A rent crisis is pushing thousands of people into poverty and to the suburban fringes of the east coast capitals, particularly Sydney and Melbourne.

According to SGS Economics and Planning, a consultancy firm, pretty much every suburb in Melbourne, Sydney and Brisbane is “extremely unaffordable” (60 percent or more of income spent on rent) for a single person on Newstart looking for their own place.

For a three-person share house with “acceptable” rent – that is, no more than 25 percent of income – students in Melbourne need to go west of Sunshine, north of Broadmeadows or south-east to Dandenong. Everything else is some variant of unaffordable – moderate, severe or extreme.

Brisbane students have it slightly better, having to look south only as far as Sunnybank, right near Griffith University.

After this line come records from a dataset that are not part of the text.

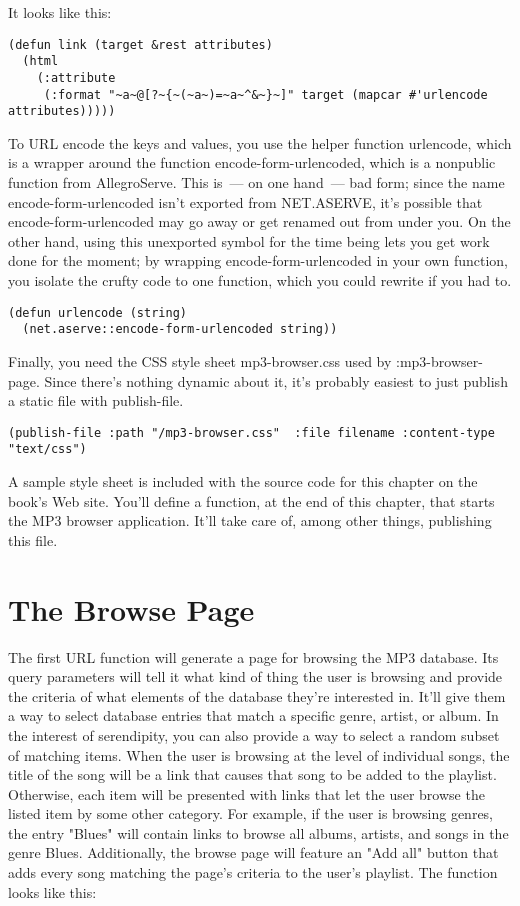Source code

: It looks like this:

\begin{lstlisting}
(defun link (target &rest attributes)
  (html 
    (:attribute
     (:format "~a~@[?~{~(~a~)=~a~^&~}~]" target (mapcar #'urlencode attributes)))))
\end{lstlisting}

To URL encode the keys and values, you use the helper function urlencode, which is a
wrapper around the function encode-form-urlencoded, which is a nonpublic function from
AllegroServe. This is~--- on one hand~--- bad form; since the name encode-form-urlencoded isn't
exported from NET.ASERVE, it's possible that encode-form-urlencoded may go away or get
renamed out from under you. On the other hand, using this unexported symbol for the time
being lets you get work done for the moment; by wrapping encode-form-urlencoded in your
own function, you isolate the crufty code to one function, which you could rewrite if you
had to.

\begin{lstlisting}
(defun urlencode (string)
  (net.aserve::encode-form-urlencoded string))
\end{lstlisting}

Finally, you need the CSS style sheet mp3-browser.css used by :mp3-browser-page. Since
there's nothing dynamic about it, it's probably easiest to just publish a static file with
publish-file.

\begin{lstlisting}
(publish-file :path "/mp3-browser.css"  :file filename :content-type "text/css")
\end{lstlisting}

A sample style sheet is included with the source code for this chapter on the book's Web
site. You'll define a function, at the end of this chapter, that starts the MP3 browser
application. It'll take care of, among other things, publishing this file.

\section{The Browse Page}

The first URL function will generate a page for browsing the MP3 database. Its query
parameters will tell it what kind of thing the user is browsing and provide the criteria
of what elements of the database they're interested in. It'll give them a way to select
database entries that match a specific genre, artist, or album. In the interest of
serendipity, you can also provide a way to select a random subset of matching items. When
the user is browsing at the level of individual songs, the title of the song will be a
link that causes that song to be added to the playlist. Otherwise, each item will be
presented with links that let the user browse the listed item by some other category. For
example, if the user is browsing genres, the entry "Blues" will contain links to browse
all albums, artists, and songs in the genre Blues. Additionally, the browse page will
feature an "Add all" button that adds every song matching the page's criteria to the
user's playlist. The function looks like this:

But for students in Sydney, there are basically no “acceptable” areas. SGS lists the closest areas as Nowra, Lithgow or Cessnock (where they could share with students from Newcastle University). To get out of the extremely and severely (38-60 percent of income) unaffordable zones, students have to go west at least to Lakemba or Granville.

Of course, people don’t take only what’s acceptable. The inner cities are still home to single mothers, students and the unemployed because the CBDs and their surrounds are where most of the jobs and universities are. But even suburbs 15 kilometres or more from the CBD are now expensive.

Council to Homeless Persons chief executive Jenny Smith told the Herald Sun: “[I]t’s a choice of living somewhere unaffordable or severely unaffordable. It’s a dire situation to be in if you’re a single parent, struggling to look after children, scraping by on a low income and trying to find a place to live”.

People on low incomes have to sacrifice: a meal here, a meal there; a blanket, but not the heater; the light on in one room at a time; the thought of something nice every now and again, but just the thought.

And despite all the commentary about young people today not knowing how to sacrifice like previous generations, 25-30 year olds spend a significantly smaller proportion of their income on food and booze, and significantly more on housing, than their equivalents several decades ago.

Rents are now stabilising or falling in most parts of the country, but prices grew well above the rate of inflation for a decade before now; with wages stagnant for the better half of a decade and penalty rates under the chop, the rental crisis is not going away any time soon.

What we need is a massive injection of public housing, not only to guarantee everyone a roof over their head, but to undercut the market dramatically. Housing should be a right, not a commodity.